§ **Your task**: Return each line of the entries that mentions the word "different".

§ **Records for the exercise**:
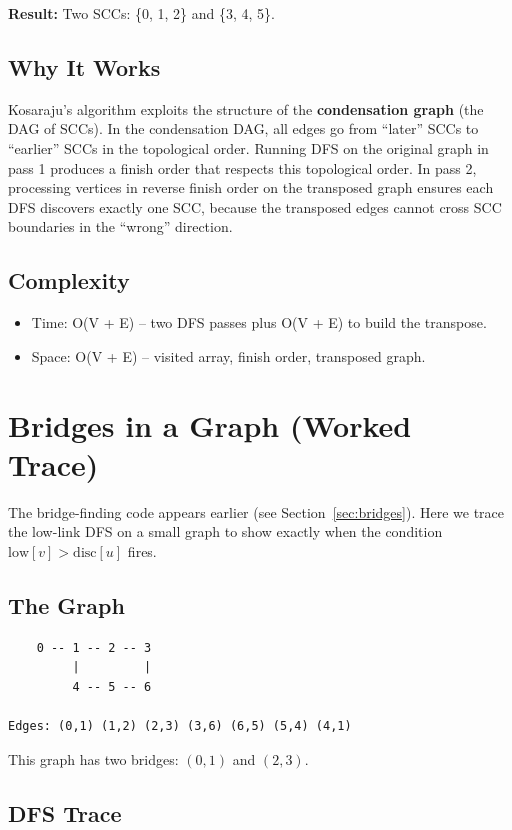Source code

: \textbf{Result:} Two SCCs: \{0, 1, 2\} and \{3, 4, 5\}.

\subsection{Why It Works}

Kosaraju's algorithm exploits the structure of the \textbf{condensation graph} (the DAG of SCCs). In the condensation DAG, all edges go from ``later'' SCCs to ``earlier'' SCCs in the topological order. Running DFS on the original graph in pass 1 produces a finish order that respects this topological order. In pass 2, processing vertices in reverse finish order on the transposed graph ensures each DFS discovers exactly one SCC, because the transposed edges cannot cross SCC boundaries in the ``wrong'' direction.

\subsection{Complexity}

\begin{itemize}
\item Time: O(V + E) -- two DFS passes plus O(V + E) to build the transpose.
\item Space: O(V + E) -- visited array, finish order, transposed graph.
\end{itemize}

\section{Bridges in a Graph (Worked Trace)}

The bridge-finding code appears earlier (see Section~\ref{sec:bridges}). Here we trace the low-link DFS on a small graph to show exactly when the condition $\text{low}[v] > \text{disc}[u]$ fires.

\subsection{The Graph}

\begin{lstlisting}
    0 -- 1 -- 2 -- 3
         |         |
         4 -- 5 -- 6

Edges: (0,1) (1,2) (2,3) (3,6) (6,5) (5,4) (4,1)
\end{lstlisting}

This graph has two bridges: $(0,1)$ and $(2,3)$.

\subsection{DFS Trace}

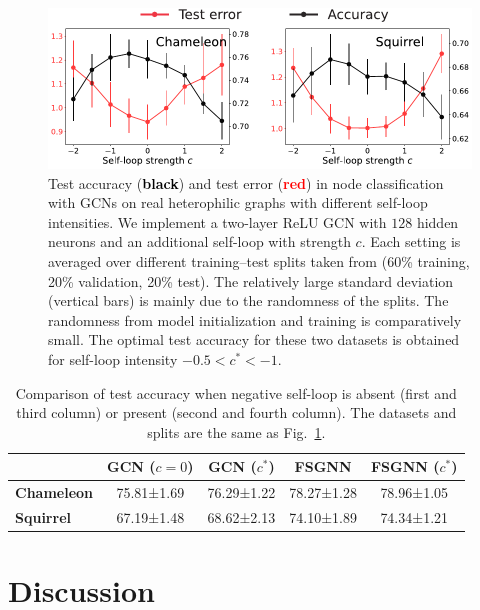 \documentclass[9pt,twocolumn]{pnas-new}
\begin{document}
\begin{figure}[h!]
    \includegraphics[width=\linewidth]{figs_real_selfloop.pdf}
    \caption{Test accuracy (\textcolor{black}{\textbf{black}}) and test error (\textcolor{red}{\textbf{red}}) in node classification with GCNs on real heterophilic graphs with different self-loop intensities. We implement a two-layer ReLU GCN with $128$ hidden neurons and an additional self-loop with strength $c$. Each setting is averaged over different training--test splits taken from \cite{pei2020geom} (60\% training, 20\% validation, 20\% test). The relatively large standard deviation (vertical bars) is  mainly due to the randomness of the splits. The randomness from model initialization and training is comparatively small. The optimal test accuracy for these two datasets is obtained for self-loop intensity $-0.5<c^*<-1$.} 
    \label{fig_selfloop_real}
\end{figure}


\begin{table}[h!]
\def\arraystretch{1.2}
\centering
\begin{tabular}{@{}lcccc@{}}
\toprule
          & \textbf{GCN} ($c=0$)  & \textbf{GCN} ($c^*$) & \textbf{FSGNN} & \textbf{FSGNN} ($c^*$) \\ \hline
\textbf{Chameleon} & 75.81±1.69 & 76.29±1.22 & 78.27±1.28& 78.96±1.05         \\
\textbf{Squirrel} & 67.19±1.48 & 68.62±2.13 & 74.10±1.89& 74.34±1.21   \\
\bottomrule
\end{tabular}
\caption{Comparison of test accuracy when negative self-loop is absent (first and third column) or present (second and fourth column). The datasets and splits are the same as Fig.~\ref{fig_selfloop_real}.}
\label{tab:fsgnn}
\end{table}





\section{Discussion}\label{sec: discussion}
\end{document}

---

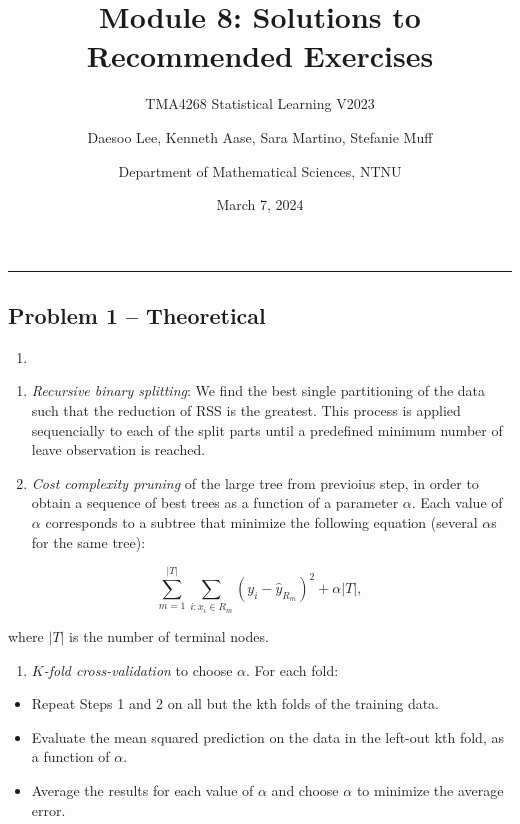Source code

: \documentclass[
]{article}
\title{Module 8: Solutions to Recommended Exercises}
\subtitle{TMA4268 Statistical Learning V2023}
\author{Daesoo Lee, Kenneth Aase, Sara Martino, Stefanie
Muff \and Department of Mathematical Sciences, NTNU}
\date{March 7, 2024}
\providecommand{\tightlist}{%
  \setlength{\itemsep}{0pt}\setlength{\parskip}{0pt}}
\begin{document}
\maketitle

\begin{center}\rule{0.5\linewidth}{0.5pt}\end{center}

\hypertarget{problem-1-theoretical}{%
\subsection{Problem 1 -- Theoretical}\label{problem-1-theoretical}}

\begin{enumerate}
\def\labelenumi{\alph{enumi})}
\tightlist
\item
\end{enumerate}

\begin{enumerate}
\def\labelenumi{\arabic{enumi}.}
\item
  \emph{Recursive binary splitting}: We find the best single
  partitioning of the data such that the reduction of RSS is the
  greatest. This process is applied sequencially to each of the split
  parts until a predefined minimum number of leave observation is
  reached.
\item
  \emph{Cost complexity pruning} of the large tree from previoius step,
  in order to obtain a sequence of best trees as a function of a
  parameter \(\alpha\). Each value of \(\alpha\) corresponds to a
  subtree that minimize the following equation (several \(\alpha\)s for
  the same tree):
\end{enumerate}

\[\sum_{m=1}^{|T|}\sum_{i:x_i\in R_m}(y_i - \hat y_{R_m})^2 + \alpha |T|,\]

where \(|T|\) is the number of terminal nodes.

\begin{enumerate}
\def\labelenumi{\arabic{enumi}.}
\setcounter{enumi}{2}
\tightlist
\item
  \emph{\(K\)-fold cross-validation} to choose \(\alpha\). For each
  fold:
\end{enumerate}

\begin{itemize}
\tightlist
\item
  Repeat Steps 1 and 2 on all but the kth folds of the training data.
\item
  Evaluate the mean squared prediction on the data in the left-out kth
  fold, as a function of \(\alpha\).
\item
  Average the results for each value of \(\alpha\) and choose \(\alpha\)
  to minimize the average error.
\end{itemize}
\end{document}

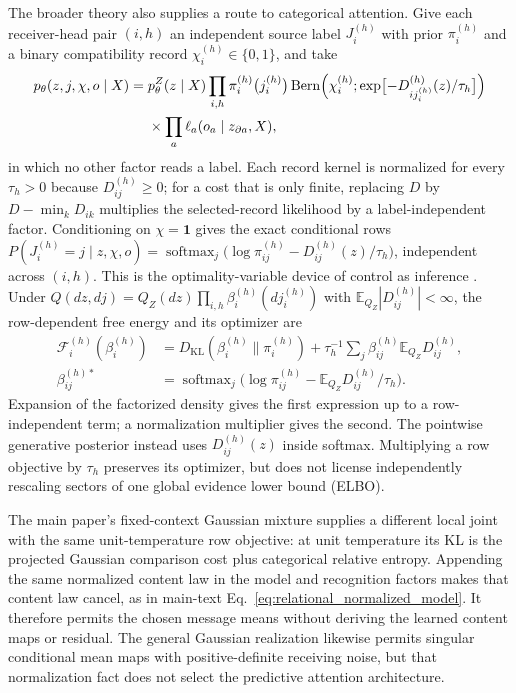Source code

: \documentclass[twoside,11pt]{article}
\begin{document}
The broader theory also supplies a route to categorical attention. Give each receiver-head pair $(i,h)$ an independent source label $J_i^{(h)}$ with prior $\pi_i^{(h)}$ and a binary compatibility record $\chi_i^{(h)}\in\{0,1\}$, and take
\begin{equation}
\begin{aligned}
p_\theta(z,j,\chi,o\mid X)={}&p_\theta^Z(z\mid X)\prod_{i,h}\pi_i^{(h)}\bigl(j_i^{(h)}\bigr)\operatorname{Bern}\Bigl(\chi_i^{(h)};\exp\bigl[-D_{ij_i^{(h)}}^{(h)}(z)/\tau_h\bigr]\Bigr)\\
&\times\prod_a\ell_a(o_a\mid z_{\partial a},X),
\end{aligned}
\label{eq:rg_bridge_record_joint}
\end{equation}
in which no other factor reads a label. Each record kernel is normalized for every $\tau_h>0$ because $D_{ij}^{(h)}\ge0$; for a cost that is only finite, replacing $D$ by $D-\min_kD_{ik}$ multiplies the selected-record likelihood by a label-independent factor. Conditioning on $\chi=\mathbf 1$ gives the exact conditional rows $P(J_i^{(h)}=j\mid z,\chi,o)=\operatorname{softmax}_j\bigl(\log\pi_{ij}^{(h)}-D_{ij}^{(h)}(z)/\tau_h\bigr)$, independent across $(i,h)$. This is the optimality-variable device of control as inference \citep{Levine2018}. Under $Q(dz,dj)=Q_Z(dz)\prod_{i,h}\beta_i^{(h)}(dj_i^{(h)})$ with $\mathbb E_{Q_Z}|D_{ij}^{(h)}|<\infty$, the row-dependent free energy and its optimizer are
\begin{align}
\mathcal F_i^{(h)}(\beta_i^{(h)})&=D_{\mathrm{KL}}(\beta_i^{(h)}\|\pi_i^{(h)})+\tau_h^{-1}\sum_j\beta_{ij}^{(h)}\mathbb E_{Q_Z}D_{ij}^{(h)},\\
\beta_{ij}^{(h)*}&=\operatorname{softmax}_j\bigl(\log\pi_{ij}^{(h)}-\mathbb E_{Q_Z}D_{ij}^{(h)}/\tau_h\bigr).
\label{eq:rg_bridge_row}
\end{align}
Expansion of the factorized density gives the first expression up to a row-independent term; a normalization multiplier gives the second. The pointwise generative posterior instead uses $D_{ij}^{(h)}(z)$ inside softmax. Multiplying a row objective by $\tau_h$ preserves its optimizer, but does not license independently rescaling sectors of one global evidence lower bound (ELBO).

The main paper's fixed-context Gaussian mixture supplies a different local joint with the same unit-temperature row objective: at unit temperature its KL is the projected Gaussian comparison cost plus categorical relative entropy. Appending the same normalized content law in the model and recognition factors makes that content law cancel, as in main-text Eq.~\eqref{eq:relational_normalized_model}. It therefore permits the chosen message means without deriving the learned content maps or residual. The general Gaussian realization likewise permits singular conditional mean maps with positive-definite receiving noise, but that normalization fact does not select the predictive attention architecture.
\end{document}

==

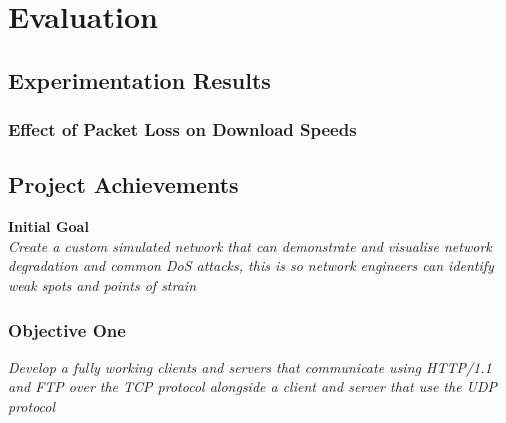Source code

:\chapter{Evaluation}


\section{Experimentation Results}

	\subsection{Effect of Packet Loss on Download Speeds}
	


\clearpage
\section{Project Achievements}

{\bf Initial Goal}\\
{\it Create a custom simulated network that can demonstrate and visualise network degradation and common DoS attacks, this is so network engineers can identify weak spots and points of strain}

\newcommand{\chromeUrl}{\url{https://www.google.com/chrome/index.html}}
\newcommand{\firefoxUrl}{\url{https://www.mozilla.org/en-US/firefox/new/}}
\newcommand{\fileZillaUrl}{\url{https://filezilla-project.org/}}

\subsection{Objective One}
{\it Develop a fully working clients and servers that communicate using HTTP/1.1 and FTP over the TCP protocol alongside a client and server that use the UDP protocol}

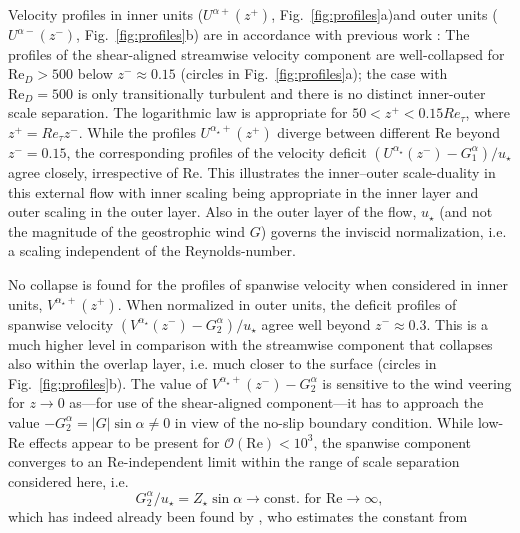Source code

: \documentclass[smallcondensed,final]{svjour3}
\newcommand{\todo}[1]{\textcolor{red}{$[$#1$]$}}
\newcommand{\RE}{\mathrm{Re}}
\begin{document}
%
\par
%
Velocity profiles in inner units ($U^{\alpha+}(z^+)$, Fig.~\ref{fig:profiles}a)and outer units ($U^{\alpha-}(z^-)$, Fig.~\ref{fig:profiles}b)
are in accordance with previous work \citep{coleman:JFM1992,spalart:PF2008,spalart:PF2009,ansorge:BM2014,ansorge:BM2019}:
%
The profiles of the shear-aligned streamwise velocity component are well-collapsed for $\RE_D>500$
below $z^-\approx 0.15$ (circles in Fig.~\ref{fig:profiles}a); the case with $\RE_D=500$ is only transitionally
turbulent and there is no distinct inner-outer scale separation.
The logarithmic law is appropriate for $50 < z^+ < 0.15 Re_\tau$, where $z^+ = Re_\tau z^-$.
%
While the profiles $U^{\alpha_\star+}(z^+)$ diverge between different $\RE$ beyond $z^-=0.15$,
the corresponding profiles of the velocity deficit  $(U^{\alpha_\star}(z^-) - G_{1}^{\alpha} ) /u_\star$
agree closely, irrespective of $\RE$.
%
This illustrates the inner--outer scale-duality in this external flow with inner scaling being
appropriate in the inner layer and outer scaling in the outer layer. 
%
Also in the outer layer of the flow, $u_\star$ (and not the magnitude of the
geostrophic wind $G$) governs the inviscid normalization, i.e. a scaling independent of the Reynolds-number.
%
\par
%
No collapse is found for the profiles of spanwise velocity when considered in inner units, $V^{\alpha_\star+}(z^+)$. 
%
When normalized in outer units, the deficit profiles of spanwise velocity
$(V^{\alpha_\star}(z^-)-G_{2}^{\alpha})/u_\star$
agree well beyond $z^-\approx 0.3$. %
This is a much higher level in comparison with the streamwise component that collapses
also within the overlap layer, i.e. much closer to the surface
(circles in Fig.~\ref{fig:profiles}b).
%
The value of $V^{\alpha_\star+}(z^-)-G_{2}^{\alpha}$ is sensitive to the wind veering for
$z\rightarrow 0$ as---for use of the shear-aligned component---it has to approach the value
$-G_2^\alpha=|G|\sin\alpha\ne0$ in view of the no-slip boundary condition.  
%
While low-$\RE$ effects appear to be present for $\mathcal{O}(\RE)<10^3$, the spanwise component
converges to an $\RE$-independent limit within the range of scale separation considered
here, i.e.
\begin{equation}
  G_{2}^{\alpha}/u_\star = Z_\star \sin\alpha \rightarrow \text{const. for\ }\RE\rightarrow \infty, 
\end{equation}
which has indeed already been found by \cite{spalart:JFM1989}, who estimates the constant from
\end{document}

§ **Result for this task**:
    \caption{Test accuracy (\textcolor{black}{\textbf{black}}) and test error (\textcolor{red}{\textbf{red}}) in node classification with GCNs on real heterophilic graphs with different self-loop intensities. We implement a two-layer ReLU GCN with $128$ hidden neurons and an additional self-loop with strength $c$. Each setting is averaged over different training--test splits taken from \cite{pei2020geom} (60\% training, 20\% validation, 20\% test). The relatively large standard deviation (vertical bars) is  mainly due to the randomness of the splits. The randomness from model initialization and training is comparatively small. The optimal test accuracy for these two datasets is obtained for self-loop intensity $-0.5<c^*<-1$.} 
The main paper's fixed-context Gaussian mixture supplies a different local joint with the same unit-temperature row objective: at unit temperature its KL is the projected Gaussian comparison cost plus categorical relative entropy. Appending the same normalized content law in the model and recognition factors makes that content law cancel, as in main-text Eq.~\eqref{eq:relational_normalized_model}. It therefore permits the chosen message means without deriving the learned content maps or residual. The general Gaussian realization likewise permits singular conditional mean maps with positive-definite receiving noise, but that normalization fact does not select the predictive attention architecture.
While the profiles $U^{\alpha_\star+}(z^+)$ diverge between different $\RE$ beyond $z^-=0.15$,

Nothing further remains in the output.